• [Required work]:
The answer must match the material word for word, with every line included.

• [Data extracts]:
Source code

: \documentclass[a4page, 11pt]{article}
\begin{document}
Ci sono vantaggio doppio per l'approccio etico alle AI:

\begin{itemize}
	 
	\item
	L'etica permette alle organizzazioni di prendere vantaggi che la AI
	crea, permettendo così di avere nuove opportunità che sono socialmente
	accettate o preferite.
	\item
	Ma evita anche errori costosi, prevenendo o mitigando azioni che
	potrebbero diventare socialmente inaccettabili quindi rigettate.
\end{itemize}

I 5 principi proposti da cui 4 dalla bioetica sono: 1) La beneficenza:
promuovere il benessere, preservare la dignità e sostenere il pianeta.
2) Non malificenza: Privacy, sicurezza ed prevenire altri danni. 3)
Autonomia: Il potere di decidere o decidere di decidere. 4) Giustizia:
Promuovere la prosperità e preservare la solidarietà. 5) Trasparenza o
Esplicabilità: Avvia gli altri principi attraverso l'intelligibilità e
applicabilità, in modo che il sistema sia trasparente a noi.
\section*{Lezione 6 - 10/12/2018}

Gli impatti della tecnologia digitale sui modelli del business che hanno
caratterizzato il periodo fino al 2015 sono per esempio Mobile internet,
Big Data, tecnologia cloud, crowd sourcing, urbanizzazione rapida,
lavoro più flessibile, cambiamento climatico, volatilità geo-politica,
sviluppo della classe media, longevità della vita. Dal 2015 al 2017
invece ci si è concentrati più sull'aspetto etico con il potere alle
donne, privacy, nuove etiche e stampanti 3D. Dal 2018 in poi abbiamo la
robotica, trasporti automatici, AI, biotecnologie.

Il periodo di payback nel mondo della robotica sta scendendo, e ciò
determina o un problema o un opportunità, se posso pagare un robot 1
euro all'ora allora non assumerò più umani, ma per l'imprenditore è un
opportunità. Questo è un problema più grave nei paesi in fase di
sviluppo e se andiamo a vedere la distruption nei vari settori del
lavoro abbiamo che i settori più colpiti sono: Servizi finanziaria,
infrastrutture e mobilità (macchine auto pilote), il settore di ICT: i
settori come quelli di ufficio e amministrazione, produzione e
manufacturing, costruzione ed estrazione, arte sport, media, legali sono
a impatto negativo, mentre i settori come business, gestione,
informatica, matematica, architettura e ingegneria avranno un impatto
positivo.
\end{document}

• [Solution for this problem]:
Source code

: \documentclass[a4page, 11pt]{article}
\begin{document}
Ci sono vantaggio doppio per l'approccio etico alle AI:

\begin{itemize}
	 
	\item
	L'etica permette alle organizzazioni di prendere vantaggi che la AI
	crea, permettendo così di avere nuove opportunità che sono socialmente
	accettate o preferite.
	\item
	Ma evita anche errori costosi, prevenendo o mitigando azioni che
	potrebbero diventare socialmente inaccettabili quindi rigettate.
\end{itemize}

I 5 principi proposti da cui 4 dalla bioetica sono: 1) La beneficenza:
promuovere il benessere, preservare la dignità e sostenere il pianeta.
2) Non malificenza: Privacy, sicurezza ed prevenire altri danni. 3)
Autonomia: Il potere di decidere o decidere di decidere. 4) Giustizia:
Promuovere la prosperità e preservare la solidarietà. 5) Trasparenza o
Esplicabilità: Avvia gli altri principi attraverso l'intelligibilità e
applicabilità, in modo che il sistema sia trasparente a noi.
\section*{Lezione 6 - 10/12/2018}

Gli impatti della tecnologia digitale sui modelli del business che hanno
caratterizzato il periodo fino al 2015 sono per esempio Mobile internet,
Big Data, tecnologia cloud, crowd sourcing, urbanizzazione rapida,
lavoro più flessibile, cambiamento climatico, volatilità geo-politica,
sviluppo della classe media, longevità della vita. Dal 2015 al 2017
invece ci si è concentrati più sull'aspetto etico con il potere alle
donne, privacy, nuove etiche e stampanti 3D. Dal 2018 in poi abbiamo la
robotica, trasporti automatici, AI, biotecnologie.

Il periodo di payback nel mondo della robotica sta scendendo, e ciò
determina o un problema o un opportunità, se posso pagare un robot 1
euro all'ora allora non assumerò più umani, ma per l'imprenditore è un
opportunità. Questo è un problema più grave nei paesi in fase di
sviluppo e se andiamo a vedere la distruption nei vari settori del
lavoro abbiamo che i settori più colpiti sono: Servizi finanziaria,
infrastrutture e mobilità (macchine auto pilote), il settore di ICT: i
settori come quelli di ufficio e amministrazione, produzione e
manufacturing, costruzione ed estrazione, arte sport, media, legali sono
a impatto negativo, mentre i settori come business, gestione,
informatica, matematica, architettura e ingegneria avranno un impatto
positivo.
\end{document}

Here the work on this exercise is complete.